● WHAT IS REQUIRED: Copy each line in the data below that contains the word "target".

● MATERIAL FOR THE TASK:
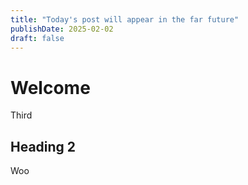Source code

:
 ```yaml
---
title: "Today's post will appear in the far future"
publishDate: 2025-02-02
draft: false
---
```


# Welcome

Third

## Heading 2

Woo
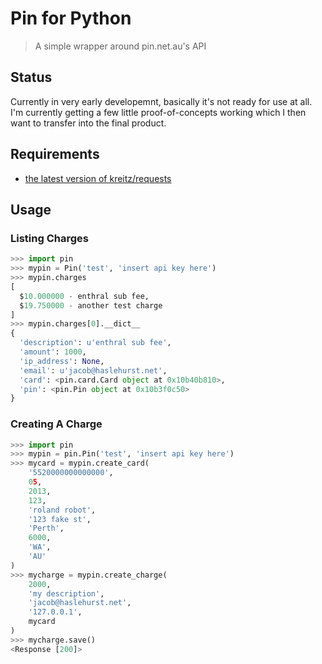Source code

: # Pin for Python
> A simple wrapper around pin.net.au's API

## Status
Currently in very early developemnt, basically it's not ready for use at all. I'm currently getting a few little proof-of-concepts working which I then want to transfer into the final product.

## Requirements
- [the latest version of kreitz/requests](https://github.com/kennethreitz/requests)

## Usage

### Listing Charges

```python
>>> import pin
>>> mypin = Pin('test', 'insert api key here')
>>> mypin.charges
[
  $10.000000 - enthral sub fee,
  $19.750000 - another test charge
]
>>> mypin.charges[0].__dict__
{
  'description': u'enthral sub fee',
  'amount': 1000,
  'ip_address': None,
  'email': u'jacob@haslehurst.net',
  'card': <pin.card.Card object at 0x10b40b810>,
  'pin': <pin.Pin object at 0x10b3f0c50>
}
```

### Creating A Charge

```python
>>> import pin
>>> mypin = pin.Pin('test', 'insert api key here')
>>> mycard = mypin.create_card(
    '5520000000000000',
    05,
    2013,
    123,
    'roland robot',
    '123 fake st',
    'Perth',
    6000,
    'WA',
    'AU'
)
>>> mycharge = mypin.create_charge(
    2000,
    'my description',
    'jacob@haslehurst.net',
    '127.0.0.1',
    mycard
)
>>> mycharge.save()
<Response [200]>
```
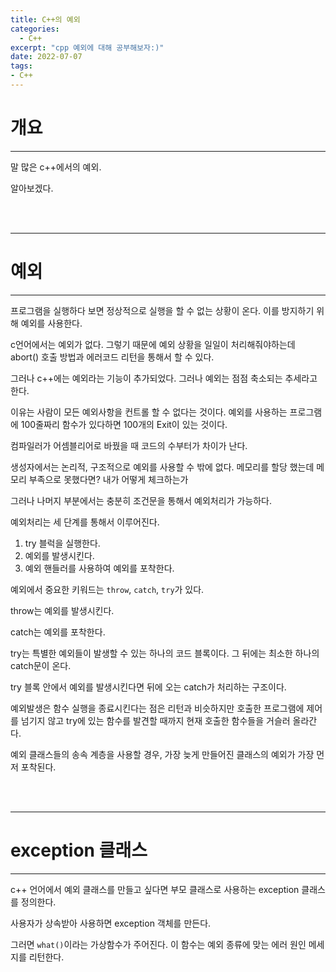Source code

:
 ```yaml
---
title: C++의 예외
categories:
  - C++
excerpt: "cpp 예외에 대해 공부해보자:)"
date: 2022-07-07
tags:
- C++
---
```



# 개요

---

말 많은 c++에서의 예외.

알아보겠다.



<br />
<br />

---

# 예외

---

프로그램을 실행하다 보면 정상적으로 실행을 할 수 없는 상황이 온다. 이를 방지하기 위해 예외를 사용한다.

c언어에서는 예외가 없다. 그렇기 때문에 예외 상황을 일일이 처리해줘야하는데 abort() 호출 방법과 에러코드 리턴을 통해서 할 수 있다.

그러나 c++에는 예외라는 기능이 추가되었다. 그러나 예외는 점점 축소되는 추세라고 한다.

이유는 사람이 모든 예외사항을 컨트롤 할 수 없다는 것이다. 예외를 사용하는 프로그램에 100줄짜리 함수가 있다하면 100개의 Exit이 있는 것이다.

컴파일러가 어셈블리어로 바꿨을 때 코드의 수부터가 차이가 난다. 

생성자에서는 논리적, 구조적으로 예외를 사용할 수 밖에 없다. 메모리를 할당 했는데 메모리 부족으로 못했다면? 내가 어떻게 체크하는가

그러나 나머지 부분에서는 충분히 조건문을 통해서 예외처리가 가능하다. 

예외처리는 세 단계를 통해서 이루어진다.

1. try 블럭을 실행한다.
2. 예외를 발생시킨다.
3. 예외 핸들러를 사용하여 예외를 포착한다.

예외에서 중요한 키워드는 `throw`, `catch`, `try`가 있다.

throw는 예외를 발생시킨다.

catch는 예외를 포착한다.

try는 특별한 예외들이 발생할 수 있는 하나의 코드 블록이다. 그 뒤에는 최소한 하나의 catch문이 온다.

try 블록 안에서 예외를 발생시킨다면 뒤에 오는 catch가 처리하는 구조이다.

예외발생은 함수 실행을 종료시킨다는 점은 리턴과 비슷하지만 호출한 프로그램에 제어를 넘기지 않고 try에 있는 함수를 발견할 때까지 현재 호출한 함수들을 거슬러 올라간다.

예외 클래스들의 송속 계층을 사용할 경우, 가장 늦게 만들어진 클래스의 예외가 가장 먼저 포착된다.

<br />
<br />

---

# exception 클래스

---

c++ 언어에서 예외 클래스를 만들고 싶다면 부모 클래스로 사용하는 exception 클래스를 정의한다.

사용자가 상속받아 사용하면 exception 객체를 만든다.

그러면 `what()`이라는 가상함수가 주어진다. 이 함수는 예외 종류에 맞는 에러 원인 메세지를 리턴한다.

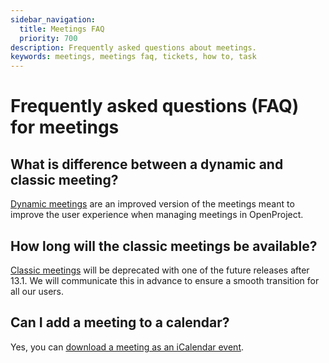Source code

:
 ```yaml
---
sidebar_navigation:
  title: Meetings FAQ
  priority: 700
description: Frequently asked questions about meetings.
keywords: meetings, meetings faq, tickets, how to, task
---
```


# Frequently asked questions (FAQ) for meetings

## What is difference between a dynamic and classic meeting?

[Dynamic meetings](../dynamic-meetings) are an improved version of the meetings meant to improve the user experience when managing meetings in OpenProject.

## How long will the classic meetings be available?

[Classic meetings](../classic-meetings) will be deprecated with one of the future releases after 13.1. We will communicate this in advance to ensure a smooth transition for all our users.

## Can I add a meeting to a calendar?

Yes, you can [download a meeting as an iCalendar event](../dynamic-meetings/#download-a-meeting-as-an-icalendar-event).
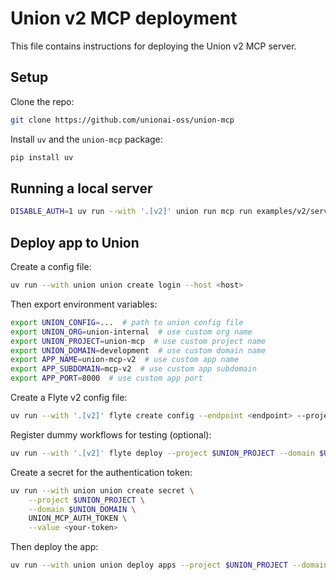 # Union v2 MCP deployment

This file contains instructions for deploying the Union v2 MCP server.

## Setup

Clone the repo:

```bash
git clone https://github.com/unionai-oss/union-mcp
```

Install `uv` and the `union-mcp` package:

```bash
pip install uv
```

## Running a local server

```bash
DISABLE_AUTH=1 uv run --with '.[v2]' union run mcp run examples/v2/server.py --transport sse
```

## Deploy app to Union

Create a config file:

```bash
uv run --with union union create login --host <host>
```

Then export environment variables:

```bash
export UNION_CONFIG=...  # path to union config file
export UNION_ORG=union-internal  # use custom org name
export UNION_PROJECT=union-mcp  # use custom project name
export UNION_DOMAIN=development  # use custom domain name
export APP_NAME=union-mcp-v2  # use custom app name
export APP_SUBDOMAIN=mcp-v2  # use custom app subdomain
export APP_PORT=8000  # use custom app port
```

Create a Flyte v2 config file:

```bash
uv run --with '.[v2]' flyte create config --endpoint <endpoint> --project $UNION_PROJECT --domain $UNION_DOMAIN
```

Register dummy workflows for testing (optional):

```bash
uv run --with '.[v2]' flyte deploy --project $UNION_PROJECT --domain $UNION_DOMAIN examples/v2/workflows.py env
```

Create a secret for the authentication token:

```bash
uv run --with union union create secret \
    --project $UNION_PROJECT \
    --domain $UNION_DOMAIN \
    UNION_MCP_AUTH_TOKEN \
    --value <your-token>
```

Then deploy the app:

```bash
uv run --with union union deploy apps --project $UNION_PROJECT --domain $UNION_DOMAIN app_v2.py $APP_NAME
```
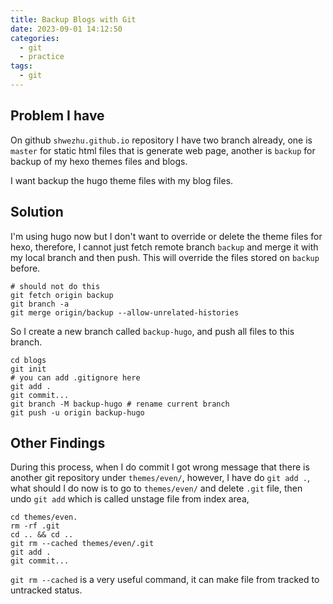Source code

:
 ```yaml
---
title: Backup Blogs with Git
date: 2023-09-01 14:12:50
categories:
  - git
  - practice
tags:
  - git
---
```


## Problem I have

On github `shwezhu.github.io` repository I have two branch already, one is `master` for static html files that is generate web page, another is `backup` for backup of my hexo themes files and blogs. 

I want backup the hugo theme files with my blog files. 

## Solution

I'm using hugo now but I don't want to override or delete the theme files for hexo, therefore, I cannot just fetch remote branch `backup` and merge it with my local branch and then push. This will override the files stored on `backup` before. 

```shell
# should not do this
git fetch origin backup
git branch -a
git merge origin/backup --allow-unrelated-histories
```

So I create a new branch called `backup-hugo`, and push all files to this branch. 

```shell
cd blogs
git init
# you can add .gitignore here
git add .
git commit...
git branch -M backup-hugo # rename current branch
git push -u origin backup-hugo
```

## Other Findings

During this process, when I do commit I got wrong message that there is another git repository under `themes/even/`, however, I have do `git add .`, what should I do now is to go to `themes/even/` and delete `.git` file, then undo `git add` which is called unstage file from index area, 

```shell 
cd themes/even.
rm -rf .git
cd .. && cd ..
git rm --cached themes/even/.git
git add .
git commit...
```

`git rm --cached` is a very useful command, it can make file from tracked to untracked status. 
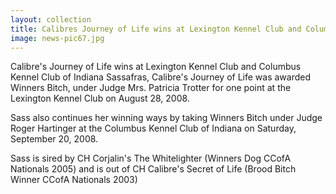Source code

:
 ```yaml
---
layout: collection
title: Calibres Journey of Life wins at Lexington Kennel Club and Columbus Kennel Club of Indiana
image: news-pic67.jpg
---
```

Calibre's Journey of Life wins at Lexington Kennel Club and Columbus Kennel Club of Indiana
 Sassafras, Calibre's Journey of Life was awarded Winners Bitch, under Judge Mrs. Patricia Trotter for one point at the Lexington Kennel Club on August 28, 2008.
 
 Sass also continues her winning ways by taking Winners Bitch under Judge Roger Hartinger at the Columbus Kennel Club of Indiana on Saturday, September 20, 2008.
 
 Sass is sired by CH Corjalin's The Whitelighter (Winners Dog CCofA Nationals 2005) and is out of CH Calibre's Secret of Life (Brood Bitch Winner CCofA Nationals 2003)
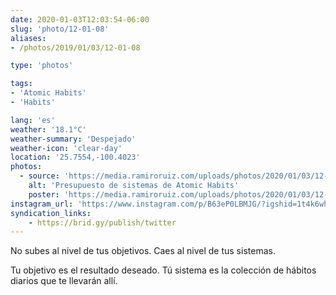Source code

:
 ```yaml
---
date: 2020-01-03T12:03:54-06:00
slug: 'photo/12-01-08'
aliases:
- /photos/2019/01/03/12-01-08

type: 'photos'

tags:
- 'Atomic Habits'
- 'Habits'

lang: 'es'
weather: '18.1°C'
weather-summary: 'Despejado'
weather-icon: 'clear-day'
location: '25.7554,-100.4023'
photos:
  - source: 'https://media.ramiroruiz.com/uploads/photos/2020/01/03/12-01-08/systems-quote-from-atomic-habits.jpg'
    alt: 'Presupuesto de sistemas de Atomic Habits'
    poster: 'https://media.ramiroruiz.com/uploads/photos/2020/01/03/12-01-08/poster.'
instagram_url: 'https://www.instagram.com/p/B63eP0LBMJG/?igshid=1t4k6whrav8s0'
syndication_links:
    - https://brid.gy/publish/twitter
---
```

No subes al nivel de tus objetivos.  Caes al nivel de tus sistemas.

Tu objetivo es el resultado deseado.  Tú sistema es la colección de hábitos diarios que te llevarán allí.

 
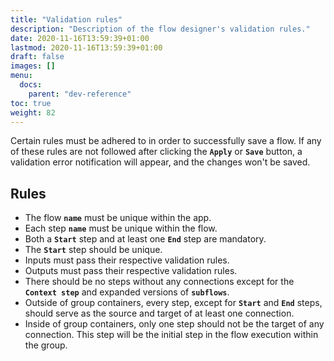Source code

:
 ```yaml
---
title: "Validation rules"
description: "Description of the flow designer's validation rules."
date: 2020-11-16T13:59:39+01:00
lastmod: 2020-11-16T13:59:39+01:00
draft: false
images: []
menu:
  docs:
    parent: "dev-reference"
toc: true
weight: 82
---
```

Certain rules must be adhered to in order to successfully save a flow. If any of these rules are not followed after clicking the **`Apply`** or **`Save`** button, a validation error notification will appear, and the changes won't be saved.

## **Rules**

- The flow **`name`** must be unique within the app.
- Each step **`name`** must be unique within the flow.
- Both a **`Start`** step and at least one **`End`** step are mandatory.
- The **`Start`** step should be unique.
- Inputs must pass their respective validation rules.
- Outputs must pass their respective validation rules.
- There should be no steps without any connections except for the **`Context step`** and expanded versions of **`subflows`**.
- Outside of group containers, every step, except for **`Start`** and **`End`** steps, should serve as the source and target of at least one connection.
- Inside of group containers, only one step should not be the target of any connection. This step will be the initial step in the flow execution within the group.


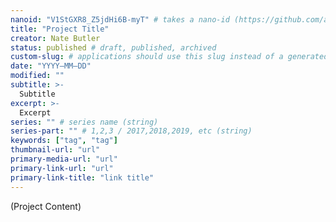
```yaml
---
nanoid: "V1StGXR8_Z5jdHi6B-myT" # takes a nano-id (https://github.com/ai/nanoid)
title: "Project Title"
creator: Nate Butler
status: published # draft, published, archived
custom-slug: # applications should use this slug instead of a generated one
date: "YYYY–MM–DD"
modified: ""
subtitle: >-
  Subtitle
excerpt: >-
  Excerpt
series: "" # series name (string)
series-part: "" # 1,2,3 / 2017,2018,2019, etc (string)
keywords: ["tag", "tag"]
thumbnail-url: "url"
primary-media-url: "url"
primary-link-url: "url"
primary-link-title: "link title"
---
```


(Project Content)
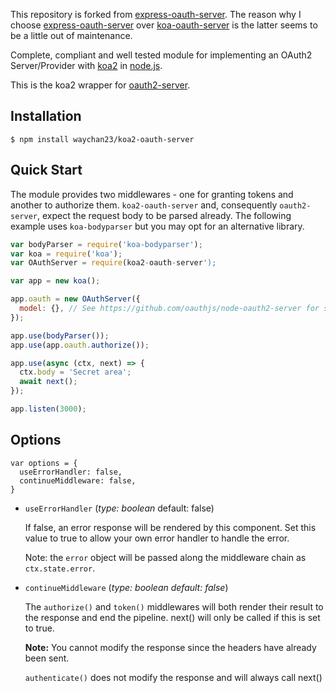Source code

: This repository is forked from [express-oauth-server](https://github.com/oauthjs/express-oauth-server). The reason why I choose [express-oauth-server](https://github.com/oauthjs/express-oauth-server) over [koa-oauth-server](https://github.com/oauthjs/koa-oauth-server) is the latter seems to be a little out of maintenance.

Complete, compliant and well tested module for implementing an OAuth2 Server/Provider with [koa2](https://github.com/koajs/koa) in [node.js](http://nodejs.org/).

This is the koa2 wrapper for [oauth2-server](https://github.com/oauthjs/node-oauth2-server).

## Installation

    $ npm install waychan23/koa2-oauth-server

## Quick Start

The module provides two middlewares - one for granting tokens and another to authorize them. `koa2-oauth-server` and, consequently `oauth2-server`, expect the request body to be parsed already.
The following example uses `koa-bodyparser` but you may opt for an alternative library.

```js
var bodyParser = require('koa-bodyparser');
var koa = require('koa');
var OAuthServer = require(koa2-oauth-server');

var app = new koa();

app.oauth = new OAuthServer({
  model: {}, // See https://github.com/oauthjs/node-oauth2-server for specification
});

app.use(bodyParser());
app.use(app.oauth.authorize());

app.use(async (ctx, next) => {
  ctx.body = 'Secret area';
  await next();
});

app.listen(3000);
```

## Options

```
var options = { 
  useErrorHandler: false, 
  continueMiddleware: false,
}
```
* `useErrorHandler`
(_type: boolean_ default: false)

  If false, an error response will be rendered by this component.
  Set this value to true to allow your own error handler to handle the error.
  
  Note: the `error` object will be passed along the middleware chain as `ctx.state.error`.

* `continueMiddleware`
(_type: boolean default: false_)

  The `authorize()` and `token()` middlewares will both render their 
  result to the response and end the pipeline.
  next() will only be called if this is set to true.

  **Note:** You cannot modify the response since the headers have already been sent.

  `authenticate()` does not modify the response and will always call next()

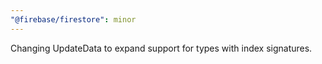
 ```yaml
---
"@firebase/firestore": minor
---
```


Changing UpdateData<T> to expand support for types with index signatures.
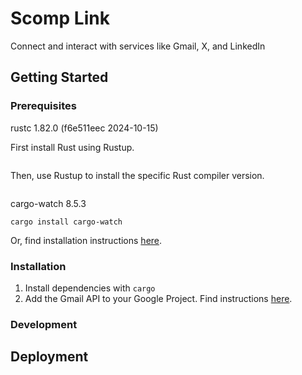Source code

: # Scomp Link
Connect and interact with services like Gmail, X, and LinkedIn

## Getting Started
### Prerequisites
rustc 1.82.0 (f6e511eec 2024-10-15)

First install Rust using Rustup.
```
```

Then, use Rustup to install the specific Rust compiler version.
```
```

cargo-watch 8.5.3
```
cargo install cargo-watch
```
Or, find installation instructions [here](https://crates.io/crates/cargo-watch).

### Installation
1. Install dependencies with `cargo`
2. Add the Gmail API to your Google Project. Find instructions [here](https://developers.google.com/gmail/api/guides).

### Development
## Deployment

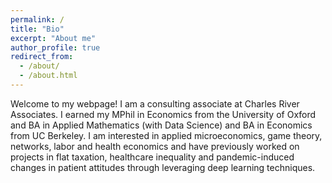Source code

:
 ```yaml
---
permalink: /
title: "Bio"
excerpt: "About me"
author_profile: true
redirect_from: 
  - /about/
  - /about.html
---
```


Welcome to my webpage! I am a consulting associate at Charles River Associates. I earned my MPhil in Economics from the University of Oxford and BA in Applied Mathematics (with Data Science) and BA in Economics from UC Berkeley. I am interested in applied microeconomics, game theory, networks, labor and health economics and have previously worked on projects in flat taxation, healthcare inequality and pandemic-induced changes in patient attitudes through leveraging deep learning techniques. 



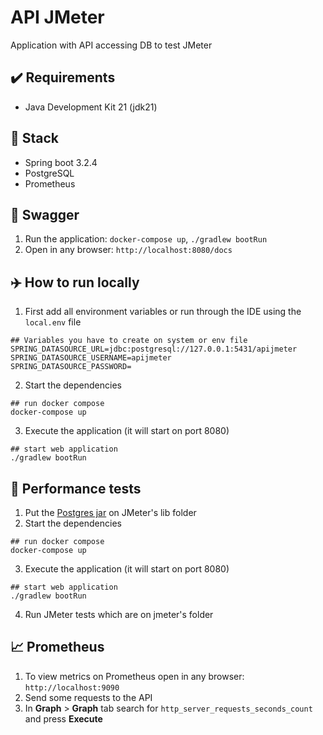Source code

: # API JMeter
Application with API accessing DB to test JMeter

## ✔️ Requirements
- Java Development Kit 21 (jdk21)

## 🍔 Stack
- Spring boot 3.2.4
- PostgreSQL
- Prometheus

## 📖 Swagger
1. Run the application: `docker-compose up`, `./gradlew bootRun`
2. Open in any browser: `http://localhost:8080/docs`

## ✈️ How to run locally
1. First add all environment variables or run through the IDE using the `local.env` file
```shell
## Variables you have to create on system or env file
SPRING_DATASOURCE_URL=jdbc:postgresql://127.0.0.1:5431/apijmeter
SPRING_DATASOURCE_USERNAME=apijmeter
SPRING_DATASOURCE_PASSWORD=
```
2. Start the dependencies
```shell
## run docker compose
docker-compose up
```
3. Execute the application (it will start on port 8080)
```shell
## start web application
./gradlew bootRun
```

## 🧪 Performance tests
1. Put the [Postgres jar](https://repo1.maven.org/maven2/org/postgresql/postgresql/42.2.20/postgresql-42.2.20.jar) on JMeter's lib folder
2. Start the dependencies
```shell
## run docker compose
docker-compose up
```
3. Execute the application (it will start on port 8080)
```shell
## start web application
./gradlew bootRun
```
4. Run JMeter tests which are on jmeter's folder

## 📈 Prometheus
1. To view metrics on Prometheus open in any browser: `http://localhost:9090`
2. Send some requests to the API
3. In **Graph** > **Graph** tab search for `http_server_requests_seconds_count` and press **Execute**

● OUTPUT:
- Outside of group containers, every step, except for **`Start`** and **`End`** steps, should serve as the source and target of at least one connection.
- Inside of group containers, only one step should not be the target of any connection. This step will be the initial step in the flow execution within the group.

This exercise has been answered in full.